Properties go one after another as there are defined in the data scheme. Ids do not have to start from 0 and do not have to be sorted. The ID must always be unique, even regarding edges.

For edges:

ID Type FromVertexID ToVertexID Properties 

The same rule applies as for vertices, except the edges must be sorted according to the FromVertexID based on the order in the Nodes.txt file. That is, if there are three vertices with IDs 1, 2 and 3 (in that order). The file Edges.txt must start with Edges that has FromVertexID = 1, then edges with FromVertexID = 2 and so on. Edges IDs and Vertices IDs must be different.

Example based on the schema above (the header must not be included)

Nodes.txt:
ID Type Name LastName Age 
0 Person Pavel Mikulas 21
1 Person Patrik Peska 40
2 Person Max Slev 20

Edges.txt:
ID Type FromVertexID ToVertexID
4 Friend 0 1
5 Friend 0 2
6 Friend 1 0
7 Friend 2 0
...

Query

Queries must be inputted in a PGQL syntax. So far, only select, match, order by and group by work. General expressions used inside the query work only as variable references and property references. Query words (match, select, as ...) are case-insensitive but variable names, property names and labels are case-sensitive.

Expressions

Inside the inputed query, there can be used expressions that will be evaluated for each individual result. The expression consists, so far, only of variable reference or property reference. In a select clause, expressions can be followed by "AS Label" which defines names of columns in the output. The select can also contain aggregation functions sum, min, max, count and avg. The function input is again an expression.

Example:

Select consits of expressions. That is, SELECT expression, expression ..., given a query: select x, x.Age as Age match (x); it consits of two expressions x and x.Age which name is set to Age. The results will be printed into two columns where the displayed values in those columns are values computed of these two expressions. The header of the printed table have  the same the names as either the expressions as they were written or the labels.

Select

SELECT expression starts with SELECT word and expects expressions (consisting only of variable and property references). Each expression represents one column of the final printed table. Values in the columns are computed for each row of the result with the given expressions. The header of the final table is defined as the name of the expression.

Types of referrences:

Syntax Description
* Selects all variables from match expression
x Selects a specified variable from match expression, equivalent of an id(x) function
x.Name Selects a specified property of a specified variable

Inside the select expression can be either * or variable referrences.
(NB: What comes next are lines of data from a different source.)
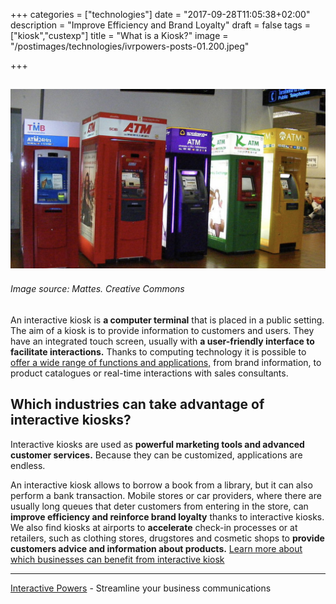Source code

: +++
categories = ["technologies"]
date = "2017-09-28T11:05:38+02:00"
description = "Improve Efficiency and Brand Loyalty"
draft = false
tags = ["kiosk","custexp"]
title = "What is a Kiosk?"
image = "/postimages/technologies/ivrpowers-posts-01.200.jpeg"

+++

![Kiosks at an airport](/postimages/technologies/ivrpowers-posts-01.200.jpeg)
---------
###### Image source: Mattes. Creative Commons


An interactive kiosk is **a computer terminal** that is placed in a public setting. The aim of a kiosk is to provide information to customers and users. They have an integrated touch screen, usually with **a user-friendly interface to facilitate interactions.** Thanks to computing technology it is possible to [offer a wide range of functions and applications,](http://blog.ivrpowers.com/post/customerengagement/key-benefits-kiosk/) from brand information, to product catalogues or real-time interactions with sales consultants.


## Which industries can take advantage of interactive kiosks?

Interactive kiosks are used as **powerful marketing tools and advanced customer services.** Because they can be customized, applications are endless. 

An interactive kiosk allows to borrow a book from a library, but it can also perform a bank transaction. Mobile stores or car providers, where there are usually long queues that deter customers from entering in the store, can **improve efficiency and reinforce brand loyalty** thanks to interactive kiosks. We also find kiosks at airports to **accelerate** check-in processes or at retailers, such as clothing stores, drugstores and cosmetic shops to **provide customers advice and information about products.** [Learn more about which businesses can benefit from interactive kiosk](http://blog.ivrpowers.com/post/customerengagement/businesses-kiosk/)


---
[Interactive Powers](http://www.ivrpowers.com/) - Streamline your business communications

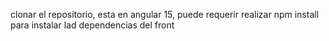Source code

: clonar el repositorio, esta en angular 15, puede requerir realizar npm install para instalar lad dependencias del front
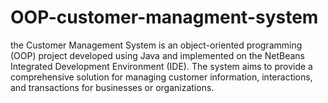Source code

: # OOP-customer-managment-system
the Customer Management System is an object-oriented programming (OOP) project developed using Java and implemented on the NetBeans Integrated Development Environment (IDE). The system aims to provide a comprehensive solution for managing customer information, interactions, and transactions for businesses or organizations.
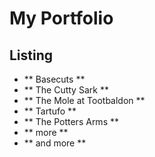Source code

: # My Portfolio
## Listing
- ** Basecuts **
- ** The Cutty Sark **
- ** The Mole at Tootbaldon **
- ** Tartufo **
- ** The Potters Arms **
- ** more **
- ** and more **
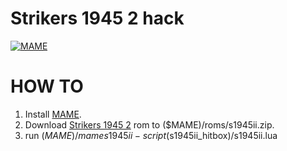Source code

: # Strikers 1945 2 hack

[![MAME](https://travis-ci.org/mamedev/mame.svg)](https://github.com/mamedev/mame)

HOW TO
=============
1. Install [MAME](https://github.com/mamedev/mame).
2. Download [Strikers 1945 2](http://doperoms.com/roms/mame/s1945ii.zip.html/689168/S1945ii.zip.html) rom to ($MAME)/roms/s1945ii.zip.
3. run ($MAME)/mame s1945ii -script ($s1945ii_hitbox)/s1945ii.lua

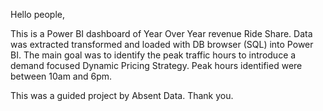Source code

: Hello people,

This is a Power BI dashboard of Year Over Year revenue Ride Share. Data was extracted transformed and loaded with DB browser (SQL) into Power BI. 
The main goal was to identify the peak traffic hours to introduce a demand focused Dynamic Pricing Strategy. 
Peak hours identified were between 10am and 6pm.

This was a guided project by Absent Data.
Thank you.
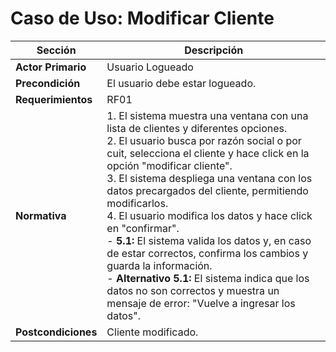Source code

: # Caso de Uso: Modificar Cliente

| **Sección**          | **Descripción**                                                                                     |
|----------------------|-----------------------------------------------------------------------------------------------------|
| **Actor Primario**   | Usuario Logueado                                                                                   |
| **Precondición**     | El usuario debe estar logueado.                                                                    |
| **Requerimientos**   | RF01                                                                                               |
| **Normativa**        | 1. El sistema muestra una ventana con una lista de clientes y diferentes opciones.<br>2. El usuario busca por razón social o por cuit, selecciona el cliente y hace click en la opción "modificar cliente".<br>3. El sistema despliega una ventana con los datos precargados del cliente, permitiendo modificarlos.<br>4. El usuario modifica los datos y hace click en "confirmar".<br>   - **5.1:** El sistema valida los datos y, en caso de estar correctos, confirma los cambios y guarda la información.<br>   - **Alternativo 5.1:** El sistema indica que los datos no son correctos y muestra un mensaje de error: "Vuelve a ingresar los datos". |
| **Postcondiciones**  | Cliente modificado.                                                                                |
If the * is chosen, then all variables from a match expression are selected. Selecting a variable with its name will cause the same effect as if a function id(x) was called, so the results are the unique ids of the matched graph elements. When selecting a property of a variable, if the variable has defined type and the accessed property does not exist in the entire data schema it will throw an error, otherwise, if it is missing only in the variable table but exists in the graph, accessing the property will generete a null value. Each expression is comma separated. The select can define aggregation functions min(..), max(..), sum(..), avg(..) and count(..).

Example:

select x as xID, x.Age as xAge, y match (x) -> (y);
select * match (x) -[e]-> (y); <=> select x, e, y match (x) -[e]-> (y);

Match

Match expression starts with MATCH word and expects pattern to match. There can be more patterns separated by comma. Variables must consist of alpha characters, and the names are case sensitive.

Types of vertices:

Syntax Description
() Anonymous vertex
(x) Defined vertex with name x
(:Person) Anonymous vertex with defined type
(x:Person) Defined vertex with defined type

Types of edges:

Syntax Description
- Anonymous any direction edge
-> Anonymous out direction edge
<- Anonymous in direction edge
-[e]-> Defined out direction edge with name e
<-[e]- Defined in direction edge with name e
-[e]- Defined any direction edge with name e
-[:BasicEdge]-> Anonymous edge with defined type
-[e:BasicEdge]-> Defined edge with defined type

Every vertex is enveloped in () and every non-anonymous edge is enveloped in []. Variables of vertices can repeat (edges cannot) and also edge variables and vertex variables cannot have the same name. Moreover, once a variable is defined with a type, the type cannot change in the next repetition of a variable. When repeating a variable with a defined type, the type must be included in every occurence. Important note is that matching algorithm can bound the same element into multiple variables. The matching checks for similarity only when repeating the same variable name multiple times. In other words, the matching supports pattern homomorphism.

Example:

select x match (x:Person)->(y)->(x:Person); (correct) select x match (x:Person)->(y)->(x); (incorrect)
SELECT x, y MATCH (x) -> (y), (y) -> (t:Person);

Order by

An Order by part is optional. If it is ommited the final results are not sorted in any order. If the part is included, the final results will be sorted according to included expressions. Order by can contain multiple expressions which causes sorting by the other expressions when two elements are same for a sooner expression.

Syntax Description
expression ASC Sort according to the expression in ascending order
expression DESC Sort according to the expression in descending order

If ASC and DESC are ommited the ordering is implicitly set to ascending order.

Example:

SELECT x, x.Age, y match (x) -> (y) order by x.Age ASC, x, y DESC; 

Group by

Group by is optional clause. Groups results based on the provided keys. The engine supports aggregation functions: min, max, count, sum and avg. Their inputs are expressions. If the Group by is used, then only keys and aggregation functions can be referenced from within other clauses.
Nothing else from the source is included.